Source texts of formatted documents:
□ □ □ □ □ □ □

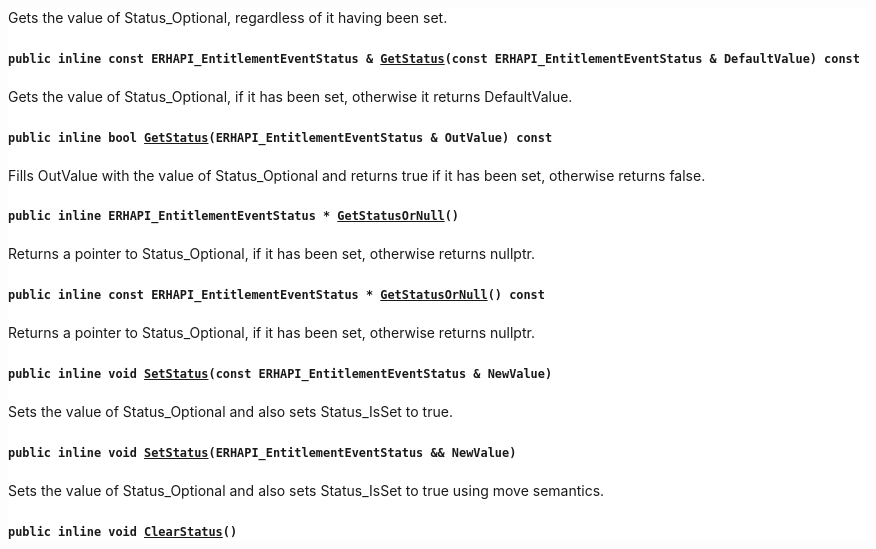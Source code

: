 Gets the value of Status_Optional, regardless of it having been set.

#### `public inline const ERHAPI_EntitlementEventStatus & `[`GetStatus`](#structFRHAPI__EntitlementEventRequest_1a1b822cd4703f101cd167ac7339b44615)`(const ERHAPI_EntitlementEventStatus & DefaultValue) const` <a id="structFRHAPI__EntitlementEventRequest_1a1b822cd4703f101cd167ac7339b44615"></a>

Gets the value of Status_Optional, if it has been set, otherwise it returns DefaultValue.

#### `public inline bool `[`GetStatus`](#structFRHAPI__EntitlementEventRequest_1aa2d18153085179610d7033737212b3fa)`(ERHAPI_EntitlementEventStatus & OutValue) const` <a id="structFRHAPI__EntitlementEventRequest_1aa2d18153085179610d7033737212b3fa"></a>

Fills OutValue with the value of Status_Optional and returns true if it has been set, otherwise returns false.

#### `public inline ERHAPI_EntitlementEventStatus * `[`GetStatusOrNull`](#structFRHAPI__EntitlementEventRequest_1abe9091e841e39a9a42f22c405857bbf7)`()` <a id="structFRHAPI__EntitlementEventRequest_1abe9091e841e39a9a42f22c405857bbf7"></a>

Returns a pointer to Status_Optional, if it has been set, otherwise returns nullptr.

#### `public inline const ERHAPI_EntitlementEventStatus * `[`GetStatusOrNull`](#structFRHAPI__EntitlementEventRequest_1ab69e9672d2ef2c2cdc3f44b515a7f9c0)`() const` <a id="structFRHAPI__EntitlementEventRequest_1ab69e9672d2ef2c2cdc3f44b515a7f9c0"></a>

Returns a pointer to Status_Optional, if it has been set, otherwise returns nullptr.

#### `public inline void `[`SetStatus`](#structFRHAPI__EntitlementEventRequest_1aed268faea0f993ac8d38c85a6b825ab6)`(const ERHAPI_EntitlementEventStatus & NewValue)` <a id="structFRHAPI__EntitlementEventRequest_1aed268faea0f993ac8d38c85a6b825ab6"></a>

Sets the value of Status_Optional and also sets Status_IsSet to true.

#### `public inline void `[`SetStatus`](#structFRHAPI__EntitlementEventRequest_1a808b668f99fd16782c5568434086cbb6)`(ERHAPI_EntitlementEventStatus && NewValue)` <a id="structFRHAPI__EntitlementEventRequest_1a808b668f99fd16782c5568434086cbb6"></a>

Sets the value of Status_Optional and also sets Status_IsSet to true using move semantics.

#### `public inline void `[`ClearStatus`](#structFRHAPI__EntitlementEventRequest_1a8c043f933f610194233e21b5f20cf164)`()` <a id="structFRHAPI__EntitlementEventRequest_1a8c043f933f610194233e21b5f20cf164"></a>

□ □ □ □ □ □ □

* [TRY IT]: Report each line of the data in which "been" occurs.

* [COMPLETED TASK]:
: Gets the value of Status_Optional, regardless of it having been set.
Gets the value of Status_Optional, if it has been set, otherwise it returns DefaultValue.
Fills OutValue with the value of Status_Optional and returns true if it has been set, otherwise returns false.
Returns a pointer to Status_Optional, if it has been set, otherwise returns nullptr.
Returns a pointer to Status_Optional, if it has been set, otherwise returns nullptr.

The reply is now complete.